Changing Times

The early 1970s saw more changes in the woollen industry with the closure of many mills, as synthetic fibre largely replaced wool in the manufacture of clothing. Although the Mill was operating very profitably the future for the industry did not look encouraging with so much product coming in from countries with low labour costs and so it was decided to close the Mill in the early 1970s with the building placed for sale in 1976. It was a sad day for the company and staff but in hind sight a sound business decision.
  • Millers on Wairakei Road

    Millers on Wairakei Road

    In 1970 Reginald made a move to relocate the manufacturing section from its Tuam street location into the outer area of Christchurch where labour was more plentiful. Millers then released the upper floors of the Tuam Street building for retail selling. Millers purchased a 6 acre site in Wairakei Road and one year later opened their new 108,000 square foot factory.
  • Wairakei Road

    Wairakei Road

    The building was of a circular design and was the most modern garment factory of its kind at the time and was labeled as ‘revolutionary’. The building had an elevated cafeteria and kitchen taking in a 360degree circle just above the main factory roof, providing large areas for staff dining and other activities.
  • Inside Wairakei Road

    Inside Wairakei Road

    The factory specialised in worsted and wool/polyester cloths and one third of the fabrics that the factory produced were purchased by Millers' own clothing factory. The other two thirds were sold to major New Zealand suit and trouser manufacturers.
  • RNZAF Uniforms 1970s

    RNZAF Uniforms 1970s

    In the clothing factory Millers carried out many Government contracts, including the contract to make the uniforms for the Royal New Zealand Airforce. Garments were manufactured for export as well, with exports to Australia accounting for 35% of the overall production capacity of the factory in 1971.
  • Manufacturing Decline

    Manufacturing Decline

    Government support for the manufacturing industry began to be withdrawn in the 1970s, and was almost completely terminated by 1990. This is one reason the proportion of the population employed in manufacturing declined at the end of the 20th century, and was a major factor behind Millers reducing their manufacturing department and selling the Wairakei Road factory some years later.
  • Tuam Street, 1970s

    Tuam Street, 1970s

    In 1978 the Tuam St building was sold to the Christchurch City Council and in 1979 Millers moved into the ‘Cashfields’ complex in Cashel Street, formally the DIC (Drapery Importing Company) building, who were one of Millers biggest competitors in the early days.
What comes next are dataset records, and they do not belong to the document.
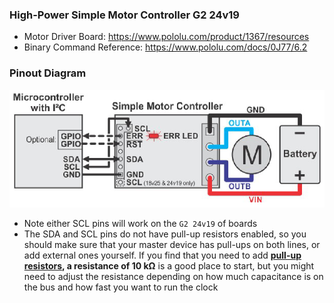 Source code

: ### High-Power Simple Motor Controller G2 24v19

- Motor Driver Board: https://www.pololu.com/product/1367/resources
- Binary Command Reference: https://www.pololu.com/docs/0J77/6.2

### Pinout Diagram

![image](https://raw.githubusercontent.com/GlennTatum/rit-rovers/refs/heads/main/INTLLAB_PUMP/pump.png)

- Note either SCL pins will work on the `G2 24v19` of boards
- The SDA and SCL pins do not have pull-up resistors enabled, so you should make sure that your
master device has pull-ups on both lines, or add external ones yourself. If you find that you need to
add **<u>pull-up resistors</u>, a resistance of 10 kΩ** is a good place to start, but you might need to adjust the
resistance depending on how much capacitance is on the bus and how fast you want to run the clock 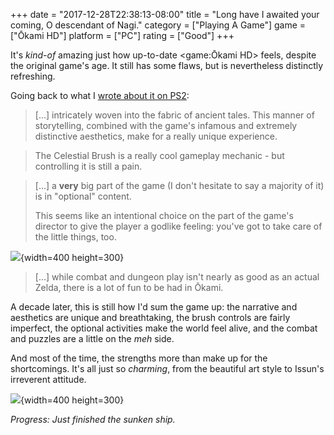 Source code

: +++
date = "2017-12-28T22:38:13-08:00"
title = "Long have I awaited your coming, O descendant of Nagi."
category = ["Playing A Game"]
game = ["Ōkami HD"]
platform = ["PC"]
rating = ["Good"]
+++

It's <i>kind-of</i> amazing just how up-to-date <game:Ōkami HD> feels, despite the original game's age.  It still has some flaws, but is nevertheless distinctly refreshing.

Going back to what I [wrote about it on PS2](game:Ōkami):

> [...] intricately woven into the fabric of ancient tales. This manner of storytelling, combined with the game's infamous and extremely distinctive aesthetics, make for a really unique experience.

> The Celestial Brush is a really cool gameplay mechanic - but controlling it is still a pain.

> [...] a <b>very</b> big part of the game (I don't hesitate to say a majority of it) is in "optional" content.
> 
> This seems like an intentional choice on the part of the game's director to give the player a godlike feeling: you've got to take care of the little things, too.

![](%site.BaseURL%okami_hd_sleepycat.jpg){width=400 height=300}

> [...] while combat and dungeon play isn't nearly as good as an actual Zelda, there is a lot of fun to be had in Ōkami.

A decade later, this is still how I'd sum the game up: the narrative and aesthetics are unique and breathtaking, the brush controls are fairly imperfect, the optional activities make the world feel alive, and the combat and puzzles are a little on the <i>meh</i> side.

And most of the time, the strengths more than make up for the shortcomings.  It's all just so <i>charming</i>, from the beautiful art style to Issun's irreverent attitude.

![](%site.BaseURL%okami_hd_bustybabe.jpg){width=400 height=300}

<i>Progress: Just finished the sunken ship.</i>
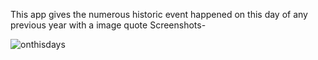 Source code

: This app gives the numerous historic event happened on this day of any previous year with a image quote
Screenshots-





![onthisdays](https://user-images.githubusercontent.com/80831615/116003137-6ba0e880-a61a-11eb-9c27-de40b59b80d5.jpg)
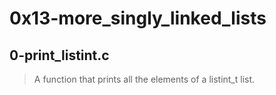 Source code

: # 0x13-more_singly_linked_lists

## 0-print_listint.c

> A function that prints all the elements of a listint_t list.
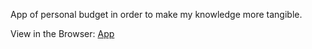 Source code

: App of personal budget in order to make my knowledge more tangible.

View in the Browser: <a href="https://amarcoscastelo.github.io/app-orcamento-pessoal/">App</a>
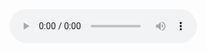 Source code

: <audio controls>
  <source src="ulang%20tahun.mp3" type="audio/mpeg">
  Your browser does not support the audio element.
</audio>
Millers were the largest tenant in Cashfields occupying 836m2 of floor space on the first floor of the building. The new store in Cashfields specialised in three areas – dress fabrics, furnishing fabrics, and Manchester.
  • First Dial-A-Curtain vehicle, 1980

    First Dial-A-Curtain vehicle, 1980

    In 1980 Reginald Miller identified a gap in the market and pioneered the concept of van-based furnishing Consultants calling on customers in their homes, with the establishment of the ‘Dial-A-Curtain’ décor service.
  • Dial-A-Curtain Service

    Dial-A-Curtain Service

    Millers were the first company in New Zealand to offer such a mobile furnishing service, with just two vans on the road to begin with. For customers unable to come into their new premises in the ‘Cashfields’ complex in Cashel Street, the Dial-A-Curtain service offered customers a free consultation, measure and quote in their own home, with no obligations.
  • Dial-A-Curtain Takes Off

    Dial-A-Curtain Takes Off

    Several large retailers in the North Island and across the Tasman sought Reginald’s assistance in establishing similar services, and even the prominent Australian retailers, Grace Brothers (now Myers), benefited from his experience. Dial-A-Curtain was an innovation that proved exceptionally successful for Millers and quickly became something of a household name in Christchurch.
  • Blenheim Road Opening - Queues

    Blenheim Road Opening - Queues

    Having gained a wealth of manufacturing and retail knowledge, Reginald’s son Geoff, joined Millers in 1986. The following year in July 1987 Millers Decorator World opened on Blenheim Road. Millers introduced to Christchurch a trend in retailing which had proven highly successful overseas, namely ‘Shed Operations’. Reginald had studied ‘Shed Operations’ in England in 1986 and concluded that the concept would work equally well in Christchurch. The benefits of large merchandise selections at competitive prices had attracted vast numbers of the buying public to these sheds, which were found on industrial estates on city outskirts, adjacent to major arterial thoroughfares.
  • Blenheim Road Opening

    Blenheim Road Opening

    This new venture on Blenheim Road also honoured Leslie’s aspiration for Millers to be renowned for “supplying its customers with a quality article at a competitive price”. Millers Decorator World became well known by passing motorists for the large digital clock and temperature indicators on the Blenheim Road frontage, a novelty at the time. Over the next few years Millers then moved the rest of their operation - Dial-A-Curtain, offices, workroom and warehouse to the premises on Blenheim Road.